Wednesday, 15 January 2014

Family Spaghetti Bolognese

My kids are such pasta fans that we cook Italian-style spaghetti bolognese almost every week. After several years, our version of the recipe has evolved from the usual elaborate one I used to do to this most basic recipe that we use week in, week out. With this one, I just throw in whatever is available. Sometimes it's all chopped tomatoes and no passata, sometimes it's red wine or none at all, most of the time there are no chicken livers or I forget to add Worcestershire sauce. Other times there are even no carrots nor celery. It's quite versatile such that most ingredients are optional. And you can tweak it as much as you like as long as there is that mandatory ingredients of minced meat and tomatoes (of whatever form).

Spaghetti Bolognese

1 kg  minced beef (or 3/4 beef, 1/4 pork in proportion)
1 1/2 Tbsp olive oil
2 tsp minced garlic
1 large onion - finely chopped
125 g  pancetta or streaky bacon - finely diced
1/2 cup finely chopped carrots
1/2 cup finely chopped celery
1/8 tsp (pinch) dried thyme*
1 tsp dried oregano*
1 1/2 Tbsp chopped fresh or 1 tsp dried basil*
1/4 tsp nutmeg
1 Tbsp Worcestershire sauce
1 bay leaf
1 cup white wine
1 cup full-fat milk
1 x 400 g  can of chopped tomatoes
500 g  passata (tomato sauce)
1 Tbsp double concentrate tomato puree (tomato paste) [optional]
2 tsp sea salt (or to taste)
freshly milled black pepper
1/2 cup beef stock or water
butter or olive oil
125 g  chicken liver - trimmed, washed and cut into 3/4-inch pieces [optional]
  1. In a pan (preferably non-stick), drizzle some olive oil and heat it up.

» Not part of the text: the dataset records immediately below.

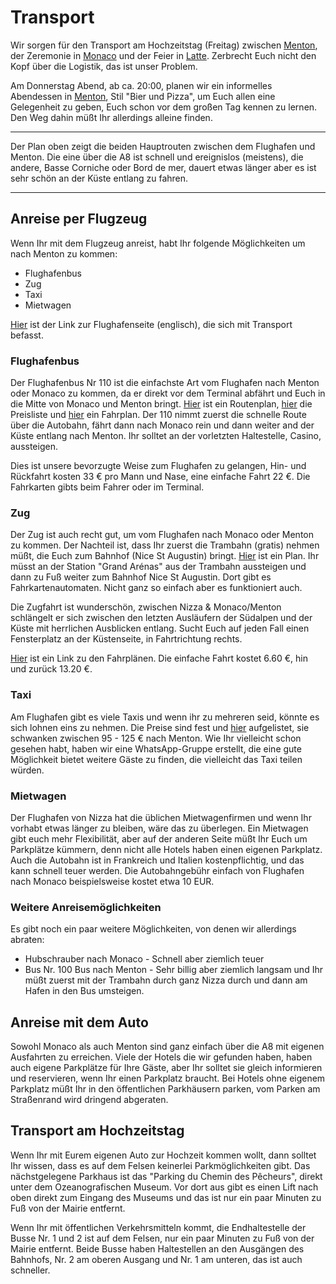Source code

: # Transport

Wir sorgen für den Transport am Hochzeitstag (Freitag) zwischen [Menton](/de/menton), der Zeremonie in [Monaco](/de/monaco) und der Feier in [Latte](/de/latte). Zerbrecht Euch nicht den Kopf über die Logistik, das ist unser Problem.

Am Donnerstag Abend, ab ca. 20:00, planen wir ein informelles Abendessen in [Menton](/en/menton), Stil "Bier und Pizza", um Euch allen eine Gelegenheit zu geben, Euch schon vor dem großen Tag kennen zu lernen. Den Weg dahin müßt Ihr allerdings alleine finden.

---

<google-map name="transport-map" width=640 height="480" float-center></google-map>

Der Plan oben zeigt die beiden Hauptrouten zwischen dem Flughafen und Menton. Die eine über die A8 ist schnell und ereignislos (meistens), die andere, Basse Corniche oder Bord de mer, dauert etwas länger aber es ist sehr schön an der Küste entlang zu fahren.

---

## Anreise per Flugzeug

Wenn Ihr mit dem Flugzeug anreist, habt Ihr folgende Möglichkeiten um nach Menton zu kommen:

- Flughafenbus
- Zug
- Taxi
- Mietwagen

[Hier](nice.aeroport.fr/en/directions/public-transport) ist der Link zur Flughafenseite (englisch), die sich mit Transport befasst.

### Flughafenbus

Der Flughafenbus Nr 110 ist die einfachste Art vom Flughafen nach Menton oder Monaco zu kommen, da er direkt vor dem Terminal abfährt und Euch in die Mitte von Monaco und Menton bringt. [Hier](https://storage.googleapis.com/is-wp-22-prod/uploads-prod/2019/11/ZOU06_PLAN_DES_LIGNES_ALPES_MARITIMES-2-1.pdf) ist ein Routenplan, [hier](https://storage.googleapis.com/is-wp-22-prod/uploads-prod/2021/08/ZOU06_TARIF_AEROPORT_LIGNES_110_210_250_07_2021.pdf) die Preisliste und [hier](https://storage.googleapis.com/is-wp-22-prod/uploads-prod/2021/04/ZOU06_Ligne110_AEROPORT_MONACO_MENTON_valable_%C3%A0_compter_du_26_-avril_-2021.pdf) ein Fahrplan. Der 110 nimmt zuerst die schnelle Route über die Autobahn, fährt dann nach Monaco rein und dann weiter and der Küste entlang nach Menton. Ihr solltet an der vorletzten Haltestelle, Casino, aussteigen.

Dies ist unsere bevorzugte Weise zum Flughafen zu gelangen, Hin- und Rückfahrt kosten 33 € pro Mann und Nase, eine einfache Fahrt 22 €. Die Fahrkarten gibts beim Fahrer oder im Terminal.

### Zug

Der Zug ist auch recht gut, um vom Flughafen nach Monaco oder Menton zu kommen. Der Nachteil ist, dass Ihr zuerst die Trambahn (gratis) nehmen müßt, die Euch zum Bahnhof (Nice St Augustin) bringt. [Hier](https://www.lignesdazur.com/horaires-ligne/115) ist ein Plan. Ihr müsst an der Station "Grand Arénas" aus der Trambahn aussteigen und dann zu Fuß weiter zum Bahnhof Nice St Augustin. Dort gibt es Fahrkartenautomaten. Nicht ganz so einfach aber es funktioniert auch.

Die Zugfahrt ist wunderschön, zwischen Nizza & Monaco/Menton schlängelt er sich zwischen den letzten Ausläufern der Südalpen und der Küste mit herrlichen Ausblicken entlang. Sucht Euch auf jeden Fall einen Fensterplatz an der Küstenseite, in Fahrtrichtung rechts.

[Hier](https://de.oui.sncf/de/) ist ein Link zu den Fahrplänen. Die einfache Fahrt kostet 6.60 €, hin und zurück 13.20 €.

### Taxi

Am Flughafen gibt es viele Taxis und wenn ihr zu mehreren seid, könnte es sich lohnen eins zu nehmen. Die Preise sind fest und [hier](https://www.nice.aeroport.fr/en/directions/taxis) aufgelistet, sie schwanken zwischen 95 - 125 € nach Menton. Wie Ihr vielleicht schon gesehen habt, haben wir eine WhatsApp-Gruppe erstellt, die eine gute Möglichkeit bietet weitere Gäste zu finden, die vielleicht das Taxi teilen würden.

### Mietwagen

Der Flughafen von Nizza hat die üblichen Mietwagenfirmen und wenn Ihr vorhabt etwas länger zu bleiben, wäre das zu überlegen. Ein Mietwagen gibt euch mehr Flexibilität, aber auf der anderen Seite müßt Ihr Euch um Parkplätze kümmern, denn nicht alle Hotels haben einen eigenen Parkplatz. Auch die Autobahn ist in Frankreich und Italien kostenpflichtig, und das kann schnell teuer werden. Die Autobahngebühr einfach von Flughafen nach Monaco beispielsweise kostet etwa 10 EUR.

### Weitere Anreisemöglichkeiten

Es gibt noch ein paar weitere Möglichkeiten, von denen wir allerdings abraten:

- Hubschrauber nach Monaco - Schnell aber ziemlich teuer
- Bus Nr. 100 Bus nach Menton - Sehr billig aber ziemlich langsam und Ihr müßt zuerst mit der Trambahn durch ganz Nizza durch und dann am Hafen in den Bus umsteigen.

## Anreise mit dem Auto

Sowohl Monaco als auch Menton sind ganz einfach über die A8 mit eigenen Ausfahrten zu erreichen. Viele der Hotels die wir gefunden haben, haben auch eigene Parkplätze für Ihre Gäste, aber Ihr solltet sie gleich informieren und reservieren, wenn Ihr einen Parkplatz braucht. Bei Hotels ohne eigenem Parkplatz müßt Ihr in den öffentlichen Parkhäusern parken, vom Parken am Straßenrand wird dringend abgeraten.

## Transport am Hochzeitstag

Wenn Ihr mit Eurem eigenen Auto zur Hochzeit kommen wollt, dann solltet Ihr wissen, dass es auf dem Felsen keinerlei Parkmöglichkeiten gibt. Das nächstgelegene Parkhaus ist das "Parking du Chemin des Pêcheurs", direkt unter dem Ozeanografischen Museum. Vor dort aus gibt es einen Lift nach oben direkt zum Eingang des Museums und das ist nur ein paar Minuten zu Fuß von der Mairie entfernt.

Wenn Ihr mit öffentlichen Verkehrsmitteln kommt, die Endhaltestelle der Busse Nr. 1 und 2 ist auf dem Felsen, nur ein paar Minuten zu Fuß von der Mairie entfernt. Beide Busse haben Haltestellen an den Ausgängen des Bahnhofs, Nr. 2 am oberen Ausgang und Nr. 1 am unteren, das ist auch schneller.
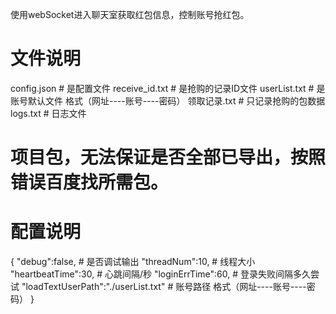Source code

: 使用webSocket进入聊天室获取红包信息，控制账号抢红包。

# 文件说明
config.json # 是配置文件
receive_id.txt # 是抢购的记录ID文件
userList.txt # 是账号默认文件 格式（网址----账号----密码）
领取记录.txt # 只记录抢购的包数据
logs.txt # 日志文件

# 项目包，无法保证是否全部已导出，按照错误百度找所需包。

# 配置说明
{
  "debug":false, # 是否调试输出
  "threadNum":10, # 线程大小
  "heartbeatTime":30, # 心跳间隔/秒
  "loginErrTime":60, # 登录失败间隔多久尝试
  "loadTextUserPath":"./userList.txt" # 账号路径  格式（网址----账号----密码）
}
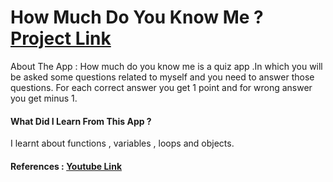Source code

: # How Much Do You Know Me ? [Project Link](https://replit.com/@ruchivora1/How-Much-Do-You-Know-Me)

About The App :  How much do you know me is a quiz app .In which you will be asked some questions related to myself and you need to answer those questions. 
For each correct answer you get 1 point and for wrong answer you get minus 1.

#### What Did I Learn From This App ?
I learnt about functions , variables , loops and objects. 

#### References : [Youtube Link](https://www.youtube.com/watch?v=_L-UszPmy2A&ab_channel=TanayPratap)



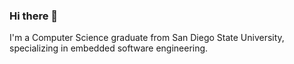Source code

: ### Hi there 👋

I'm a Computer Science graduate from San Diego State University, specializing in embedded software engineering.



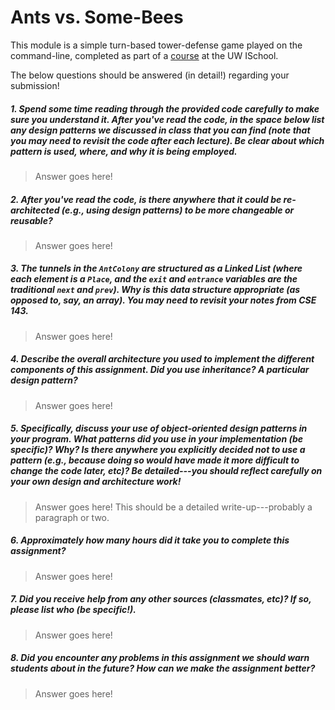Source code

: # Ants vs. Some-Bees

This module is a simple turn-based tower-defense game played on the command-line, completed as part of a [course](http://arch-joelross.rhcloud.com/) at the UW ISchool. 

The below questions should be answered (in detail!) regarding your submission!


##### 1. Spend some time reading through the provided code _carefully_ to make sure you understand it. After you've read the code, in the space below list any _design patterns_ we discussed in class that you can find (note that you may need to revisit the code after each lecture). Be clear about which pattern is used, where, and _why it is being employed_.
> Answer goes here!


##### 2. After you've read the code, is there anywhere that it could be re-architected (e.g., using design patterns) to be more changeable or reusable? 
> Answer goes here!


##### 3. The tunnels in the `AntColony` are structured as a ___Linked List___ (where each element is a `Place`, and the `exit` and `entrance` variables are the traditional `next` and `prev`). Why is this data structure appropriate (as opposed to, say, an array). _You may need to revisit your notes from CSE 143._
> Answer goes here!


##### 4. Describe the overall architecture you used to implement the different components of this assignment. Did you use inheritance? A particular design pattern?
> Answer goes here!


##### 5. Specifically, discuss your use of object-oriented design patterns in your program. What patterns did you use in your implementation (be specific)? Why? Is there anywhere you explicitly decided _not_ to use a pattern (e.g., because doing so would have made it more difficult to change the code later, etc)? Be detailed---you should reflect carefully on your own design and architecture work!
> Answer goes here!
> This should be a detailed write-up---probably a paragraph or two.


##### 6. Approximately how many hours did it take you to complete this assignment? #####
> Answer goes here!


##### 7. Did you receive help from any other sources (classmates, etc)? If so, please list who (be specific!). #####
> Answer goes here!


##### 8. Did you encounter any problems in this assignment we should warn students about in the future? How can we make the assignment better? #####
> Answer goes here!

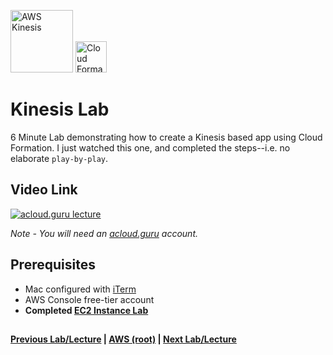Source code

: 
<img src="https://i.imgur.com/uwXHG63.png" height="100" title="AWS Kinesis" />&nbsp;<img src="https://i.imgur.com/D9ZTVRB.png" height="50" title="Cloud Formation" />


Kinesis Lab
======

6 Minute Lab demonstrating how to create a Kinesis based app using Cloud Formation.  I just watched this one, 
and completed the steps--i.e. no elaborate `play-by-play`.

 
  
## Video Link

[![acloud.guru lecture](https://i.imgur.com/t4RuEgA.png)](https://acloud.guru/course/aws-certified-solutions-architect-associate/learn/application-services/4651f272-75cc-bc1c-7adf-99d251c321b5/watch)

*Note - You will need an [acloud.guru](acloud.guru) account.*


## Prerequisites

*   Mac configured with [iTerm](https://iterm2.com/)
*   AWS Console free-tier account
*   **Completed [EC2 Instance Lab](../ec2/ec2-instance-lab.md)**


## 

**[Previous Lab/Lecture](apps-kinesis-101.md) | [AWS (root)](../readme.adoc) | [Next Lab/Lecture](apps-exam-tips.md)**
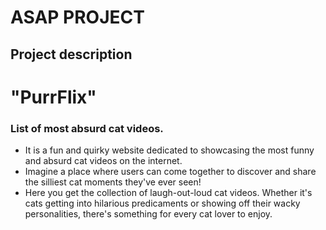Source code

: # ASAP PROJECT

## Project description

# "PurrFlix"

### List of most absurd cat videos.

- It is a fun and quirky website dedicated to showcasing the most funny and absurd cat videos on the internet.
- Imagine a place where users can come together to discover and share the silliest cat moments they've ever seen!
- Here you get the collection of laugh-out-loud cat videos. Whether it's cats getting into hilarious predicaments or showing off their wacky personalities, there's something for every cat lover to enjoy.
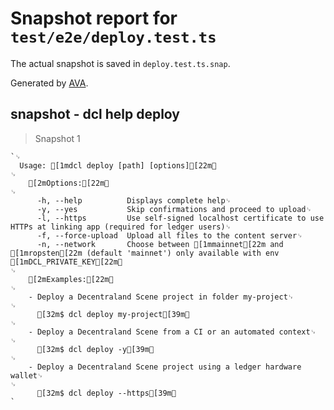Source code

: # Snapshot report for `test/e2e/deploy.test.ts`

The actual snapshot is saved in `deploy.test.ts.snap`.

Generated by [AVA](https://ava.li).

## snapshot - dcl help deploy

> Snapshot 1

    `␊
      Usage: [1mdcl deploy [path] [options][22m␊
    ␊
        [2mOptions:[22m␊
    ␊
          -h, --help          Displays complete help␊
          -y, --yes           Skip confirmations and proceed to upload␊
          -l, --https         Use self-signed localhost certificate to use HTTPs at linking app (required for ledger users)␊
          -f, --force-upload  Upload all files to the content server␊
          -n, --network       Choose between [1mmainnet[22m and [1mropsten[22m (default 'mainnet') only available with env [1mDCL_PRIVATE_KEY[22m␊
    ␊
        [2mExamples:[22m␊
    ␊
        - Deploy a Decentraland Scene project in folder my-project␊
    ␊
          [32m$ dcl deploy my-project[39m␊
    ␊
        - Deploy a Decentraland Scene from a CI or an automated context␊
    ␊
          [32m$ dcl deploy -y[39m␊
    ␊
        - Deploy a Decentraland Scene project using a ledger hardware wallet␊
    ␊
          [32m$ dcl deploy --https[39m␊
    `
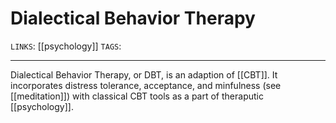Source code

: # Dialectical Behavior Therapy
`LINKS`: [[psychology]]
`TAGS`: 

---
Dialectical Behavior Therapy, or DBT, is an adaption of [[CBT]]. It incorporates distress tolerance, acceptance, and minfulness (see [[meditation]]) with classical CBT tools as a part of theraputic [[psychology]]. 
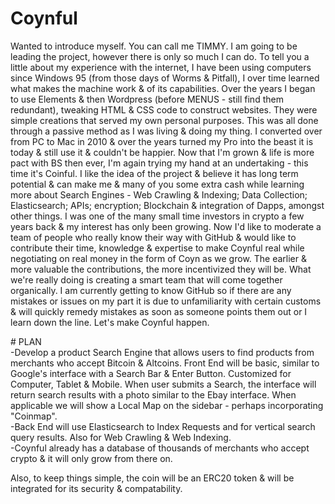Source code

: # Coynful
Wanted to introduce myself. You can call me TIMMY. I am going to be leading the project, however there is only so much I can do. To tell you a little about my experience with the internet, I have been using computers since Windows 95 (from those days of Worms & Pitfall), I over time learned what makes the machine work & of its capabilities. Over the years I began to use Elements & then Wordpress (before MENUS - still find them redundant), tweaking HTML & CSS code to construct websites. They were simple creations that served my own personal purposes. This was all done through a passive method as I was living & doing my thing. I converted over from PC to Mac in 2010 & over the years turned my Pro into the beast it is today & still use it & couldn't be happier. Now that I'm grown & life is more pact with BS then ever, I'm again trying my hand at an undertaking - this time it's Coinful. I like the idea of the project & believe it has long term potential & can make me & many of you some extra cash while learning more about Search Engines - Web Crawling & Indexing; Data Collection; Elasticsearch; APIs; encryption; Blockchain & integration of Dapps, amongst other things. I was one of the many small time investors in crypto a few years back & my interest has only been growing. Now I'd like to moderate a team of people who really know their way with GitHub & would like to contribute their time, knowledge & expertise to make Coynful real while negotiating on real money in the form of Coyn as we grow. The earlier & more valuable the contributions, the more incentivized they will be. What we're really doing is creating a smart team that will come together organically. I am currently getting to know GitHub so if there are any mistakes or issues on my part it is due to unfamiliarity with certain customs & will quickly remedy mistakes as soon as someone points them out or I learn down the line. Let's make Coynful happen.
<p>#  PLAN 
<br>-Develop a product Search Engine that allows users to find products from merchants who accept Bitcoin & Altcoins. Front End will be basic, similar to Google's interface with a Search Bar & Enter Button. Customized for Computer, Tablet & Mobile. When user submits a Search, the interface will return search results with a photo similar to the Ebay interface. When applicable we will show a Local Map on the sidebar - perhaps incorporating "Coinmap".
<br>-Back End will use Elasticsearch to Index Requests and for vertical search query results. Also for Web Crawling & Web Indexing. 
<br>-Coynful already has a database of thousands of merchants who accept crypto & it will only grow from there on.
<p>Also, to keep things simple, the coin will be an ERC20 token & will be integrated for its security & compatability.

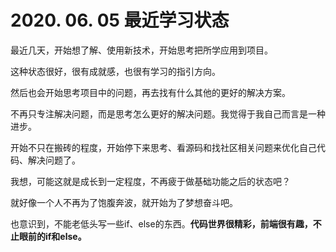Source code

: # 2020. 06. 05 最近学习状态
最近几天，开始想了解、使用新技术，开始思考把所学应用到项目。

这种状态很好，很有成就感，也很有学习的指引方向。

然后也会开始思考项目中的问题，再去找有什么其他的更好的解决方案。

不再只专注解决问题，而是思考怎么更好的解决问题。我觉得于我自己而言是一种进步。

开始不只在搬砖的程度，开始停下来思考、看源码和找社区相关问题来优化自己代码、解决问题了。

我想，可能这就是成长到一定程度，不再疲于做基础功能之后的状态吧？

就好像一个人不再为了饱腹奔波，就开始为了梦想奋斗吧。

也意识到，不能老低头写一些if、else的东西。**代码世界很精彩，前端很有趣，不止眼前的if和else。**
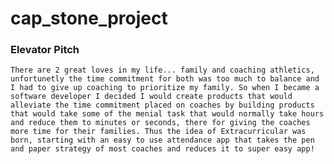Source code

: # cap_stone_project

### Elevator Pitch

    There are 2 great loves in my life... family and coaching athletics, unfortunetly the time commitment for both was too much to balance and I had to give up coaching to prioritize my family. So when I became a software developer I decided I would create products that would alleviate the time commitment placed on coaches by building products that would take some of the menial task that would normally take hours and reduce them to minutes or seconds, there for giving the coaches more time for their families. Thus the idea of Extracurricular was born, starting with an easy to use attendance app that takes the pen and paper strategy of most coaches and reduces it to super easy app!
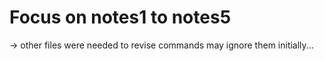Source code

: # Focus on notes1 to notes5 
-> other files were needed to revise commands may ignore them initially...
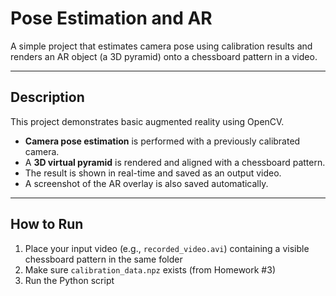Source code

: # Pose Estimation and AR
A simple project that estimates camera pose using calibration results and renders an AR object (a 3D pyramid) onto a chessboard pattern in a video.

---

## Description

This project demonstrates basic augmented reality using OpenCV.

- **Camera pose estimation** is performed with a previously calibrated camera.
- A **3D virtual pyramid** is rendered and aligned with a chessboard pattern.
- The result is shown in real-time and saved as an output video.
- A screenshot of the AR overlay is also saved automatically.

---

## How to Run

1. Place your input video (e.g., `recorded_video.avi`) containing a visible chessboard pattern in the same folder  
2. Make sure `calibration_data.npz` exists (from Homework #3)  
3. Run the Python script

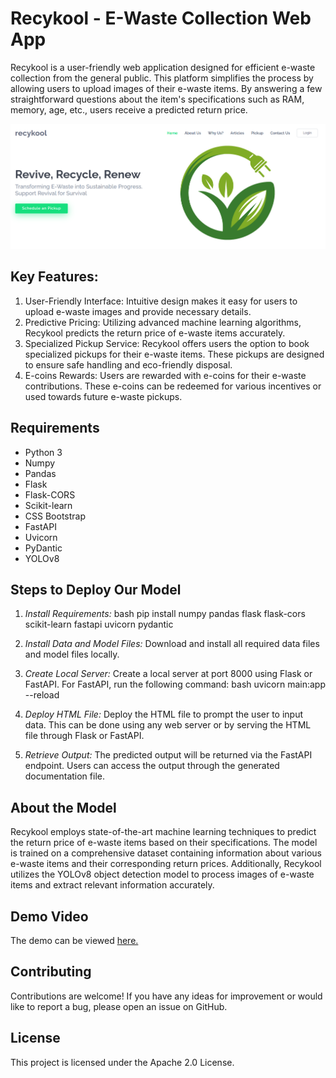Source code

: # Recykool - E-Waste Collection Web App

Recykool is a user-friendly web application designed for efficient e-waste collection from the general public. This platform simplifies the process by allowing users to upload images of their e-waste items. By answering a few straightforward questions about the item's specifications such as RAM, memory, age, etc., users receive a predicted return price.

![SnapShot](https://github.com/hitesh-mehta/RecyKool/blob/main/Snap.png)

## Key Features:
1. User-Friendly Interface: Intuitive design makes it easy for users to upload e-waste images and provide necessary details.
2. Predictive Pricing: Utilizing advanced machine learning algorithms, Recykool predicts the return price of e-waste items accurately.
3. Specialized Pickup Service: Recykool offers users the option to book specialized pickups for their e-waste items. These pickups are designed to ensure safe handling and eco-friendly disposal.
4. E-coins Rewards: Users are rewarded with e-coins for their e-waste contributions. These e-coins can be redeemed for various incentives or used towards future e-waste pickups.

## Requirements
- Python 3
- Numpy
- Pandas
- Flask
- Flask-CORS
- Scikit-learn
- CSS Bootstrap
- FastAPI
- Uvicorn
- PyDantic
- YOLOv8

## Steps to Deploy Our Model

1. *Install Requirements:*
    bash
    pip install numpy pandas flask flask-cors scikit-learn fastapi uvicorn pydantic
    

2. *Install Data and Model Files:*
    Download and install all required data files and model files locally.

3. *Create Local Server:*
    Create a local server at port 8000 using Flask or FastAPI. For FastAPI, run the following command:
    bash
    uvicorn main:app --reload
    

4. *Deploy HTML File:*
    Deploy the HTML file to prompt the user to input data. This can be done using any web server or by serving the HTML file through Flask or FastAPI.

5. *Retrieve Output:*
    The predicted output will be returned via the FastAPI endpoint. Users can access the output through the generated documentation file.

## About the Model
Recykool employs state-of-the-art machine learning techniques to predict the return price of e-waste items based on their specifications. The model is trained on a comprehensive dataset containing information about various e-waste items and their corresponding return prices. Additionally, Recykool utilizes the YOLOv8 object detection model to process images of e-waste items and extract relevant information accurately.


## Demo Video
The demo can be viewed [here.](https://youtu.be/jDfD-M1NSWg?si=9REMiXPwHTyWWrcM)

## Contributing
Contributions are welcome! If you have any ideas for improvement or would like to report a bug, please open an issue on GitHub.

## License
This project is licensed under the Apache 2.0 License.
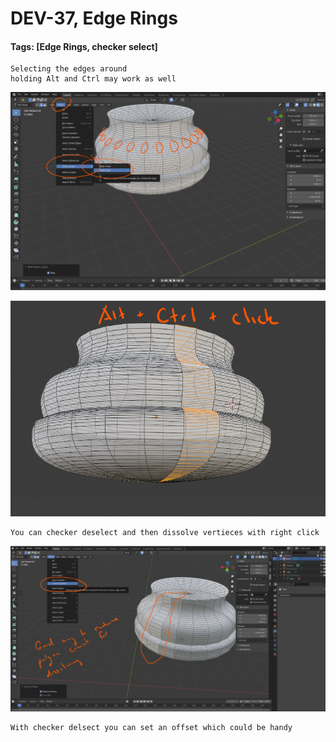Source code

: # DEV-37, Edge Rings
#### Tags: [Edge Rings, checker select]

    Selecting the edges around
    holding Alt and Ctrl may work as well

![](../images/DEV-37-A.png)

![](../images/DEV-37-B.png)

    You can checker deselect and then dissolve vertieces with right click

![](../images/DEV-37-C.png)


    With checker delsect you can set an offset which could be handy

Brown the minced meats in batches. Set aside.
  2. If using chicken liver - wipe the pan and heat up some more olive oil or butter. Cook the chicken liver until well cooked and crumbly - about 5 minutes. Transfer to a bowl, then using a fork mash it up. If need be, finely chop some of the bits of liver that refuse to get mashed.
  3. In a big stewing pot, heat the 1 1/2 Tbsp olive oil and gently fry the bacon until it changes colour.
  4. Add in the garlic and cook until aromatic.
  5. Stir in the onion and cook gently for about 4-5 minutes or until translucent.
  6. Turn up the heat to medium and add the carrots and celery. Cook for about 2 minutes, stirring occasionally.
  7. Add the spices - basil, thyme, oregano. Stir and cook for about 30 seconds.
  8. Tip in the browned minced beef and white wine. Simmer until all the wine has evaporated.
  9. Add the milk and bring to boil. Lower heat and simmer until almost all the liquid has dried up.
  10. Add the chopped tomatoes, passata, tomato puree (if using), bay leaf, nutmeg, Worcestershire sauce, chicken liver, salt, pepper, and stock.
  11. Bring to boil then bring down heat to lowest setting and simmer for *at least* 2-3 hours. The longer you simmer it the better.
  12. If you have more fresh basil lying around, chop about 2 Tbsp of it and stir in the sauce.
  13. Serve with freshly cooked al dente pasta such as spaghetti or tagliatelli.

*Note: In place of the basil, thyme, and oregano, you may use 1 Tbsp of Italian mixed herb.